Поскольку для того, чтобы политика сдерживания была эффективной, необходимо тщательного подбирать слова. Высказывания в адрес такого самовластного правителя-параноика, как Ким Чен Ын, должны быть предельно понятными: если вы запустите ядерную ракету, которая убивает людей, мы нанесем ответный удар с превосходящей силой. Если вы осуществите запуск ракеты с провокационной целью, мы будем действовать более взвешенно и нанесем соразмерный ответный удар. Министр обороны Джим Маттис попытался послать подобный сигнал, когда призвал Северную Корею «прекратить рассмотрение мер, которые приведут к уничтожению ее режима и гибели ее населения» и «отказаться от стремления обладать ядерным оружием».

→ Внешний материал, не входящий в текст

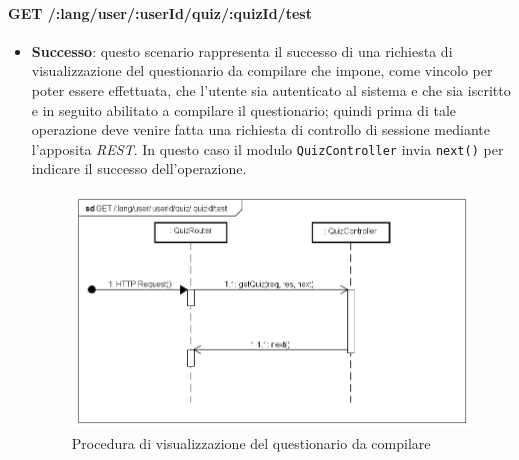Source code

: \paragraph{GET /:lang/user/:userId/quiz/:quizId/test} %
\begin{itemize}
\item \textbf{Successo}: questo scenario rappresenta il successo di una richiesta di visualizzazione del questionario da compilare che impone, come vincolo per poter essere effettuata, che l'utente sia autenticato al sistema e che sia iscritto e in seguito abilitato a compilare il questionario; quindi prima di tale operazione deve venire fatta una richiesta di controllo di sessione mediante l'apposita \textit{REST}. In questo caso il modulo \texttt{QuizController} invia \texttt{next()} per indicare il successo dell'operazione.
\label{Procedura di visualizzazione del questionario da compilare}
\begin{figure}[ht]
	\centering
	\includegraphics[scale=0.40]{UML/DiagrammiDiSequenza/Back-end/GET__lang_user_userId_quiz_quizId_test_success.png}
	\caption{Procedura di visualizzazione del questionario da compilare}
\end{figure}
\FloatBarrier


\end{itemize}
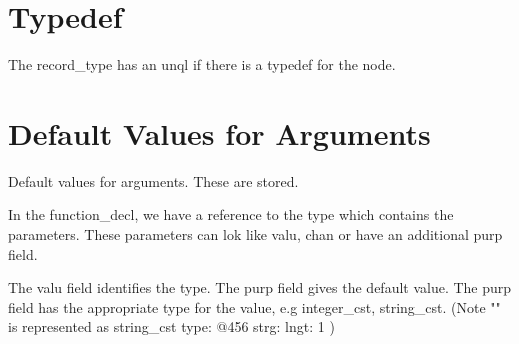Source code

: 
\section{Typedef}

The record_type has an unql if there is a typedef for the 
node.

\section{Default Values for Arguments}

Default values for arguments.
These are stored.

In the function_decl, we have a reference to 
the type which contains the parameters.
These parameters can lok like
 valu, chan
or have an additional purp field.

The valu field identifies the type.
The purp field gives the default value.
The purp field has the appropriate type
for the value, e.g integer_cst, string_cst.
(Note "" is represented as
   string_cst       type: @456    strg:          lngt: 1      
)

 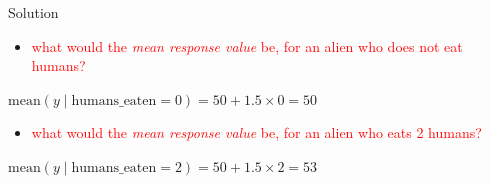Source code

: \documentclass[
  10pt,
  ignorenonframetext,
  aspectratio=169,
  t]{beamer}
\providecommand{\tightlist}{%
  \setlength{\itemsep}{0pt}\setlength{\parskip}{0pt}}
\newcommand{\blueit}[1]{\textcolor{bluebeamer}{\emph{#1}}}
\begin{document}
\begin{frame}{Solution}
\protect{}\label{solution}
\vfill

\begin{itemize}
\tightlist
\item
  \textcolor{red}{what would the \blueit{mean response value} be, for an alien who does not eat humans?}
\end{itemize}

\begin{center}
$\text{mean}(y \mid \text{humans\_eaten}=0) = 50 + 1.5 \times 0 = 50$
\end{center}

\pause

\vspace{1cm}

\begin{itemize}
\tightlist
\item
  \textcolor{red}{what would the \blueit{mean response value} be, for an alien who eats 2 humans?}
\end{itemize}

\begin{center}
$\text{mean}(y \mid \text{humans\_eaten}=2) = 50 + 1.5 \times 2 = 53$
\end{center}

\vfill
\end{frame}
\end{document}
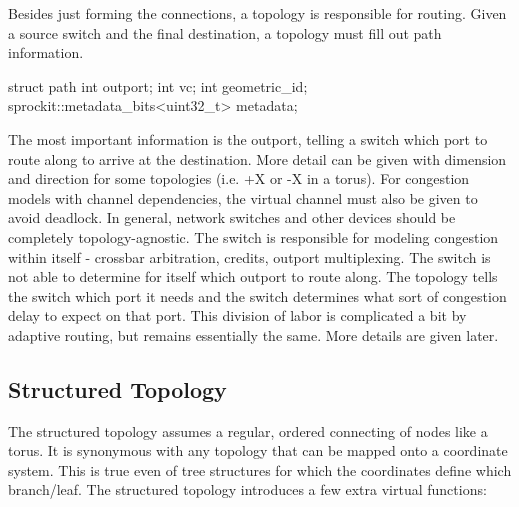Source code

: Besides just forming the connections, a topology is responsible for routing.
Given a source switch and the final destination, a topology must fill out path information.

\begin{CppCode}
struct path {
    int outport;
    int vc;
    int geometric_id;
    sprockit::metadata_bits<uint32_t> metadata;
}
\end{CppCode}

The most important information is the outport, telling a switch which port to route along to arrive at the destination.
More detail can be given with dimension and direction for some topologies (i.e. +X or -X in a torus).
For congestion models with channel dependencies, the virtual channel must also be given to avoid deadlock.
In general, network switches and other devices should be completely topology-agnostic.
The switch is responsible for modeling congestion within itself - crossbar arbitration, credits, outport multiplexing.
The switch is not able to determine for itself which outport to route along.
The topology tells the switch which port it needs and the switch determines what sort of congestion delay to expect on that port.
This division of labor is complicated a bit by adaptive routing, but remains essentially the same.  More details are given later.

\subsection{Structured Topology}
The structured topology assumes a regular, ordered connecting of nodes like a torus.
It is synonymous with any topology that can be mapped onto a coordinate system.
This is true even of tree structures for which the coordinates define which branch/leaf.
The structured topology introduces a few extra virtual functions:

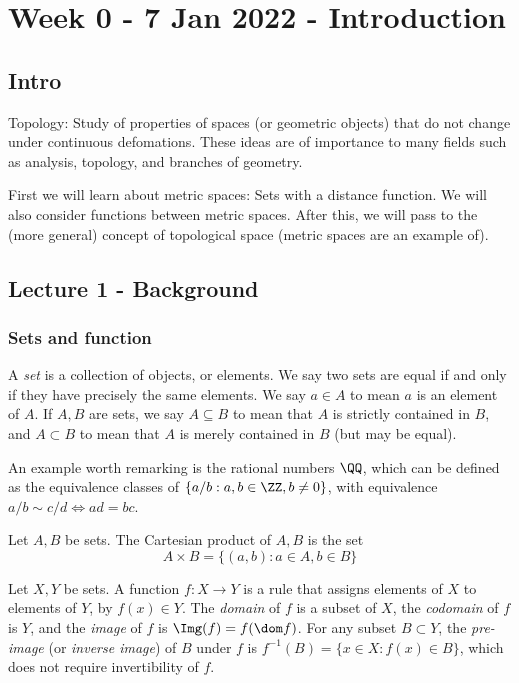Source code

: \section{Week 0 - 7 Jan 2022 - Introduction}
\subsection{Intro}
Topology: Study of properties of spaces (or geometric objects) that do not
change under continuous defomations. These ideas are of importance to many
fields such as analysis, topology, and branches of geometry.

First we will learn about metric spaces: Sets with a distance function. We will
also consider functions between metric spaces. After this, we will pass to the
(more general) concept of topological space (metric spaces are an example of).

\subsection{Lecture 1 - Background}
\subsubsection{Sets and function}
\begin{definition}
  A \emph{set} is a collection of objects, or elements. We say two sets are
  equal if and only if they have precisely the same elements. We say $a\in
  A$ to mean $a$ is an element of $A$. If $A,B$ are sets, we say $A\subseteq B$ to
  mean that $A$ is strictly contained in $B$, and $A\subset B$ to mean that $A$
  is merely contained in $B$ (but may be equal). 
  \label{def:set}
\end{definition}
An example worth remarking is the rational numbers $\QQ$, which can be defined
as the equivalence classes of $\{a/b : a,b\in\ZZ, b\neq 0\}$, with equivalence
$a/b\sim c/d \iff ad=bc$.
\begin{definition}
  Let $A,B$ be sets. The Cartesian product of $A,B$ is the set 
  \[A\times B = \{(a,b) : a\in A, b\in B\}\]
  \label{def:cartesianProduct}
\end{definition}
\begin{definition}
  Let $X,Y$ be sets. A function $f:X\to Y$ is a rule that assigns elements of
  $X$ to elements of $Y$, by $f(x)\in Y$. The \emph{domain} of $f$ is a subset
  of $X$, the \emph{codomain} of $f$ is $Y$, and the \emph{image} of $f$ is
  $\Img(f)=f(\dom f)$. For any subset $B\subset Y$, the \emph{pre-image} (or
  \emph{inverse image}) of $B$ under $f$ is $f^{-1}(B)=\{x\in X:f(x)\in B\}$,
  which does not require invertibility of $f$.
  \label{def:function}
\end{definition}
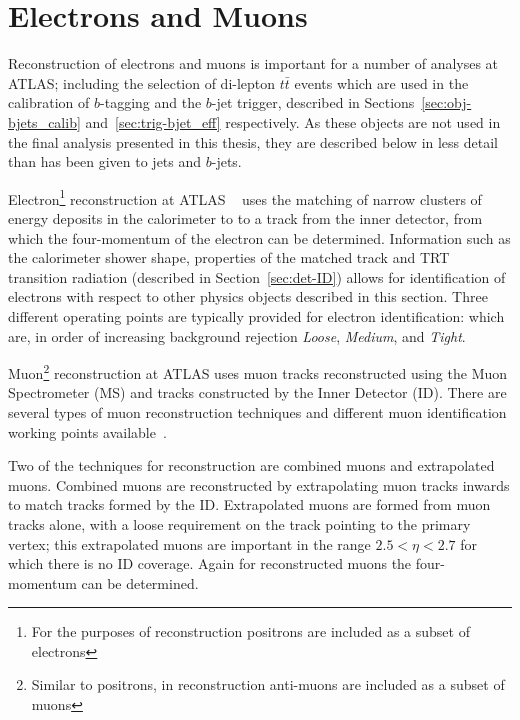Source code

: 
\newpage
\section{Electrons and Muons}
\label{sec:obj-leptons}

Reconstruction of electrons and muons
is important for a number of analyses at ATLAS;
including the selection of di-lepton $t\bar{t}$ events
which are used in the calibration of $b$-tagging and the $b$-jet trigger,
described in Sections~\ref{sec:obj-bjets_calib} and~\ref{sec:trig-bjet_eff} respectively.
As these objects are not used in the final analysis presented in this thesis,
they are described below in less detail than has been given to jets and $b$-jets.

Electron\footnote{For the purposes of reconstruction positrons are included as a subset of electrons}
reconstruction at ATLAS ~\cite{obj-electrons} uses
the matching of narrow clusters of energy deposits in the calorimeter to
to a track from the inner detector,
from which the four-momentum of the electron can be determined.
Information such as the calorimeter shower shape,
properties of the matched track
and TRT transition radiation (described in Section~\ref{sec:det-ID})
allows for identification of electrons with respect to other physics objects described in this section.
Three different operating points are typically provided for electron identification:
which are, in order of increasing background rejection
\textit{Loose}, \textit{Medium}, and \textit{Tight}. 

Muon\footnote{Similar to positrons, in reconstruction anti-muons are included as a subset of muons}
reconstruction at ATLAS  uses muon tracks reconstructed using the Muon Spectrometer (MS) and tracks constructed by the Inner Detector (ID).
There are several types of muon reconstruction techniques
and different muon identification working points available~\cite{obj-muons}.

Two of the techniques for reconstruction are combined muons and extrapolated muons.
Combined muons are reconstructed by extrapolating muon tracks inwards to match tracks formed by the ID.
Extrapolated muons are formed from muon tracks alone,
with a loose requirement on the track pointing to the primary vertex;
this extrapolated muons are important in the range $2.5 < \eta < 2.7$ for which there is no ID coverage.
Again for reconstructed muons the four-momentum can be determined.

Трамп же, напротив, продолжает говорить так, будто у него нет ни дипломатов, ни генералов, будто его словам не предшествовал ни политический, ни даже мыслительный процесс. Его заявление, с которым он выступает в перерывах между раундами игры в гольф, о том, что на любую «угрозу» со стороны Северной Кореи США готовы ответить «огнем и яростью,… подобных которым мир никогда не видел прежде», отличается опасной неопределенностью. Что он имеет в виду, говоря об «угрозах»? Северная Корея угрожает все время и делает это на протяжении нескольких десятилетий. Что он подразумевает под словами «огонь и ярость»? Почти сразу же Тиллерсон, стремясь исправить эту ошибку, сказал американцам (но не жителями Южной Кореи), что им следует «по ночам спать спокойно», поскольку у него нет «опасений по поводу именно этой риторики», видимо, имея в виду, эту президентскую риторику. Затем президент выступил с еще более громким заявлением, предупредив, что в Северной Корее «с людьми произойдет такое, о чем они даже представить себе не могли»
Вряд ли это способствует разрешению проблемы. Честно говоря, президент уже отказался от своего самого важного инструмента — от возможности выступать в качестве последней инстанции, последней ступени на лестнице эскалации. Угрозы должны начинаться на более низких уровнях, расти на уровне Кабинета министров и, наконец, озвучиваться президентом только тогда, когда ситуация по-настоящему опасна. И его слова должны звучать предельно серьезно. Вместо этого у нас есть президент, от гневных слов которого, может просто отмахнуться даже его собственный Госсекретарь. Трамп уже столько раз лгал по столь многим вопросам, так много преувеличивал и с важными видом разглагольствовал, что даже северокорейцы смеются над его «страшными» словами, считая их «абсолютной чушью». У него нет никаких полномочий и поэтому он — словно дитя малое, сидящее в припаркованном автомобиле — не может добиться выполнения ни одной нормальной угрозы. Его слова могут испугать Пхеньян, но с таким же успехом и подстегнуть его — и, скорее всего, лишь будут способствовать повышению опасности для всех нас.